**Pictures paired with source code**
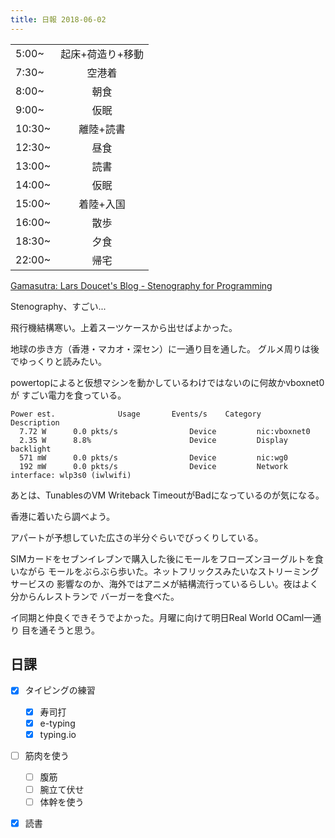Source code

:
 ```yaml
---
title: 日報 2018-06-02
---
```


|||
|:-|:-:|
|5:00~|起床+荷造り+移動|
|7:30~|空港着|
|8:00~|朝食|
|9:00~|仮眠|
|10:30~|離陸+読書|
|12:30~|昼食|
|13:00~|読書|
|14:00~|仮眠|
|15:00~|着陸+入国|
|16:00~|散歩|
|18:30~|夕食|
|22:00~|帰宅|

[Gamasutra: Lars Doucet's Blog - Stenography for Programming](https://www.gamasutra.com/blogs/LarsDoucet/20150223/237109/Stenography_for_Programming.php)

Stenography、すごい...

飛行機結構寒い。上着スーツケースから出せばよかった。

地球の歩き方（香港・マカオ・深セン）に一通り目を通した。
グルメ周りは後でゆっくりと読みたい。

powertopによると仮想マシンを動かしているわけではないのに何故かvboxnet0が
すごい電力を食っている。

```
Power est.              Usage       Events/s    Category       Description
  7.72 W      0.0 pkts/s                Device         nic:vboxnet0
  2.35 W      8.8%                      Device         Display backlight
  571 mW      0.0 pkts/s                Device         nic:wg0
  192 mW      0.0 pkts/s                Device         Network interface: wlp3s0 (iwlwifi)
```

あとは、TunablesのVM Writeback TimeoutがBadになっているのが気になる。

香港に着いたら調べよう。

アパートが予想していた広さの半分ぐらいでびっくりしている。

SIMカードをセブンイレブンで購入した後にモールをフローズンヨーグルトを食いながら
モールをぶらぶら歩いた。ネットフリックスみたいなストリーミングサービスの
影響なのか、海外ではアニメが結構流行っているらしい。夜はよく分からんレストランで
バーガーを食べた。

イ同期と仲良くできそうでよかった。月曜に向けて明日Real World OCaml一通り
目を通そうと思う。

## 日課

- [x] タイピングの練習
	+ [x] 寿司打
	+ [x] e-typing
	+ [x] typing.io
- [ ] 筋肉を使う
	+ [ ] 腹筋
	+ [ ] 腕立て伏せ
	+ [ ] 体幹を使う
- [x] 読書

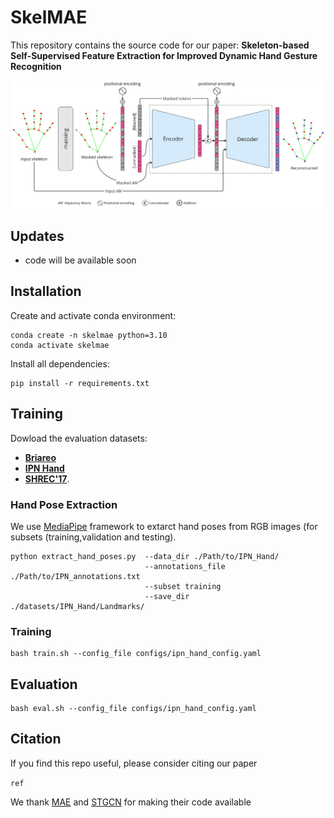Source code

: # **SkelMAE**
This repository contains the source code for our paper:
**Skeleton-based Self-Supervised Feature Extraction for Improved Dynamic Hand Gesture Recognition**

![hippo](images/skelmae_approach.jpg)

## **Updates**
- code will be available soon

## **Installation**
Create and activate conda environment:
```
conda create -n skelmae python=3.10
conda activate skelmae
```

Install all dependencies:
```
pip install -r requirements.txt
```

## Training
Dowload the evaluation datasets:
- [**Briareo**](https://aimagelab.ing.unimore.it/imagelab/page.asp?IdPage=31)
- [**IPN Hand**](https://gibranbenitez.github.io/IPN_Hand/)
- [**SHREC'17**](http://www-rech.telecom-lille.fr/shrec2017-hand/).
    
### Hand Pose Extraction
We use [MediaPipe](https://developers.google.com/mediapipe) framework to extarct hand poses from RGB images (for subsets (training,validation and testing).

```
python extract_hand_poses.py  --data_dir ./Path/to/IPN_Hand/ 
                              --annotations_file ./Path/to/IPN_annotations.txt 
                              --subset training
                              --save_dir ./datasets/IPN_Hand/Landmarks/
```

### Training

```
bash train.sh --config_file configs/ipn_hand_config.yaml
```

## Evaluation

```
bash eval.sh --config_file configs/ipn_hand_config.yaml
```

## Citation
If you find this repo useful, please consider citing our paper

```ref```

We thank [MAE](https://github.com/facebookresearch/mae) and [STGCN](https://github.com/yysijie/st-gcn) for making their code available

**TASK TO CARRY OUT**
Copy the data exactly. Pictures do not belong in the copy.

**ANSWER BELOW**
Source code

:
 ```yaml
---
title: 日報 2018-06-02
---
```


|||
|:-|:-:|
|5:00~|起床+荷造り+移動|
|7:30~|空港着|
|8:00~|朝食|
|9:00~|仮眠|
|10:30~|離陸+読書|
|12:30~|昼食|
|13:00~|読書|
|14:00~|仮眠|
|15:00~|着陸+入国|
|16:00~|散歩|
|18:30~|夕食|
|22:00~|帰宅|

[Gamasutra: Lars Doucet's Blog - Stenography for Programming](https://www.gamasutra.com/blogs/LarsDoucet/20150223/237109/Stenography_for_Programming.php)

Stenography、すごい...

飛行機結構寒い。上着スーツケースから出せばよかった。

地球の歩き方（香港・マカオ・深セン）に一通り目を通した。
グルメ周りは後でゆっくりと読みたい。

powertopによると仮想マシンを動かしているわけではないのに何故かvboxnet0が
すごい電力を食っている。

```
Power est.              Usage       Events/s    Category       Description
  7.72 W      0.0 pkts/s                Device         nic:vboxnet0
  2.35 W      8.8%                      Device         Display backlight
  571 mW      0.0 pkts/s                Device         nic:wg0
  192 mW      0.0 pkts/s                Device         Network interface: wlp3s0 (iwlwifi)
```

あとは、TunablesのVM Writeback TimeoutがBadになっているのが気になる。

香港に着いたら調べよう。

アパートが予想していた広さの半分ぐらいでびっくりしている。

SIMカードをセブンイレブンで購入した後にモールをフローズンヨーグルトを食いながら
モールをぶらぶら歩いた。ネットフリックスみたいなストリーミングサービスの
影響なのか、海外ではアニメが結構流行っているらしい。夜はよく分からんレストランで
バーガーを食べた。

イ同期と仲良くできそうでよかった。月曜に向けて明日Real World OCaml一通り
目を通そうと思う。

## 日課

- [x] タイピングの練習
	+ [x] 寿司打
	+ [x] e-typing
	+ [x] typing.io
- [ ] 筋肉を使う
	+ [ ] 腹筋
	+ [ ] 腕立て伏せ
	+ [ ] 体幹を使う
- [x] 読書

Source code

: # **SkelMAE**
This repository contains the source code for our paper:
**Skeleton-based Self-Supervised Feature Extraction for Improved Dynamic Hand Gesture Recognition**

![hippo](images/skelmae_approach.jpg)

## **Updates**
- code will be available soon

## **Installation**
Create and activate conda environment:
```
conda create -n skelmae python=3.10
conda activate skelmae
```

Install all dependencies:
```
pip install -r requirements.txt
```

## Training
Dowload the evaluation datasets:
- [**Briareo**](https://aimagelab.ing.unimore.it/imagelab/page.asp?IdPage=31)
- [**IPN Hand**](https://gibranbenitez.github.io/IPN_Hand/)
- [**SHREC'17**](http://www-rech.telecom-lille.fr/shrec2017-hand/).
    
### Hand Pose Extraction
We use [MediaPipe](https://developers.google.com/mediapipe) framework to extarct hand poses from RGB images (for subsets (training,validation and testing).

```
python extract_hand_poses.py  --data_dir ./Path/to/IPN_Hand/ 
                              --annotations_file ./Path/to/IPN_annotations.txt 
                              --subset training
                              --save_dir ./datasets/IPN_Hand/Landmarks/
```

### Training

```
bash train.sh --config_file configs/ipn_hand_config.yaml
```

## Evaluation

```
bash eval.sh --config_file configs/ipn_hand_config.yaml
```

## Citation
If you find this repo useful, please consider citing our paper

```ref```

We thank [MAE](https://github.com/facebookresearch/mae) and [STGCN](https://github.com/yysijie/st-gcn) for making their code available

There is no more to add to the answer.